Initial outcome on Extrapolated Stats at TD12

Blog
The best minds from Teradata, our partners, and customers blog about whatever takes their fancy.
Enthusiast

Our Operations and Development teams finished the TD 12 upgrades of our two production systems several weeks back.  We have been wanting TD 12 to get to the extrapolated stats available so we could stop "munging" stats.  Our experience is that but for the problems with wide systems (below), Extrapolated Stats work, customers not in the "large" category should taking advantage and dialing back the frequency of their stats collection, particularly for PPI or Index date fields.

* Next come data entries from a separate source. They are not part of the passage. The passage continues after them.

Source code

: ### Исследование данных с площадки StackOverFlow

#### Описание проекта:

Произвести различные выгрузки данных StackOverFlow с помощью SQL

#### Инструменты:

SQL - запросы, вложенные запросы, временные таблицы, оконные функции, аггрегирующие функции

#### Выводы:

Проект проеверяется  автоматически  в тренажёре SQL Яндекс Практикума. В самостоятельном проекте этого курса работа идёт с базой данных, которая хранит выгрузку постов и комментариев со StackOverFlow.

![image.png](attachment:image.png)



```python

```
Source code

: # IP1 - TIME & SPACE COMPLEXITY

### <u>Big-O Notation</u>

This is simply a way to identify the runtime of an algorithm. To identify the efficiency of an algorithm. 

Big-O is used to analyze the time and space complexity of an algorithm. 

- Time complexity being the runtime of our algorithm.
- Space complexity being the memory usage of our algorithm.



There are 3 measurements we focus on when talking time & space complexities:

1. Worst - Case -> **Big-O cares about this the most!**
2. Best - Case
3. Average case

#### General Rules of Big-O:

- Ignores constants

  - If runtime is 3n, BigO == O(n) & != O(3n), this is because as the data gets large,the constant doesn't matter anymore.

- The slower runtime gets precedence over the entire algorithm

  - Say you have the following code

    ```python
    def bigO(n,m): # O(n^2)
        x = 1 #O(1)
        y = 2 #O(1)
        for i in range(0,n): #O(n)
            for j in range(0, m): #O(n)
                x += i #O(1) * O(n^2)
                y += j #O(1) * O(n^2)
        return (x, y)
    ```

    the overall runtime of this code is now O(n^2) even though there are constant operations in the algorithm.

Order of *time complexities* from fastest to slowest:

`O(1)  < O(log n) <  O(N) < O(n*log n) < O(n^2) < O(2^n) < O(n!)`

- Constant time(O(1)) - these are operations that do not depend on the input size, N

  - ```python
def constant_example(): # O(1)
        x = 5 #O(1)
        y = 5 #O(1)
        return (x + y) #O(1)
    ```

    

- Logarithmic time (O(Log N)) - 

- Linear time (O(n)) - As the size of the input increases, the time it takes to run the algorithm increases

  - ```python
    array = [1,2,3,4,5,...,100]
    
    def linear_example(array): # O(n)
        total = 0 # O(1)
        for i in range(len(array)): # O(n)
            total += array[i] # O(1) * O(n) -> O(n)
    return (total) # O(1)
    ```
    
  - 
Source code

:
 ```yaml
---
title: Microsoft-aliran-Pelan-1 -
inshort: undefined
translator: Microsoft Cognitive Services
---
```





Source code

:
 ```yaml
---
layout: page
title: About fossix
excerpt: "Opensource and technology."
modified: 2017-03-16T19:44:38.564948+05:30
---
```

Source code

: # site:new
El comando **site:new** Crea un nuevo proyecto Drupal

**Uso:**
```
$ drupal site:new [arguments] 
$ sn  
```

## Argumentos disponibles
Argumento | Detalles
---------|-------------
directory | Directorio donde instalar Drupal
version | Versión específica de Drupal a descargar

Essentially, our experience is that it works really well, but for a couple of edge cases.  Part of the Extrapolation algorythm uses amp sampling, which given our twin ~2000 vproc systems, has the potential to produce inconsistent results.  The one metric we could measure was that product joins increased 10%, not a complete picture, but certainly a partial.  There IS a minor work around by increasing the number of amps sampled, but given the extreme workload and dictionary work on our platforms, to do so would introduce PE locking, which is very difficult to measure.  We had to return to the old ways with stats...

The plug for ExtrapStats aside, I still think we're not addressing the basic problem of stats collection management.  We use 8% of our system collecting stats (6 Nodes of our 78 active node system!!!), which is about 3x more than it should be, at least I would assert we should not spend more than 2%... While there is a Stats Wizard, and an Index Wizard, I do not feel these are complimentary tools for the 5000 Entity production system with several million queries a day, 80% distinct. 

The basics of the problem is that today Stats collection is entirely reactive, and not predictive.  If we wanted stats to be efficient, we would collect them when we could predict with a reasonable confidence - or maybe even actual metrics - that the plan for a given query would change.  Impossible you say - 80% of our 1M queries/day are distinct - you could not track all the states... True, but I also think it is reasonable that we can cluster the joins and search conditions into a reasonable set of 300 to 500 clusters - and predict when those will change plan.

This is a big undertaking. First, we would have to be able to cluster the queries by join and search conditions. Which means we need to be able to parse up all that SQL, and then classify it with a model. We would have to establish baseline query plans for each cluster, and then test the ranges of search condition combinations against the cluster to establish which column or column combinations and value ranges would result in a changed plan...

Yeah - that's a "big money" dream all right... I'm starting to think i've been mulling about this problem far, far too long...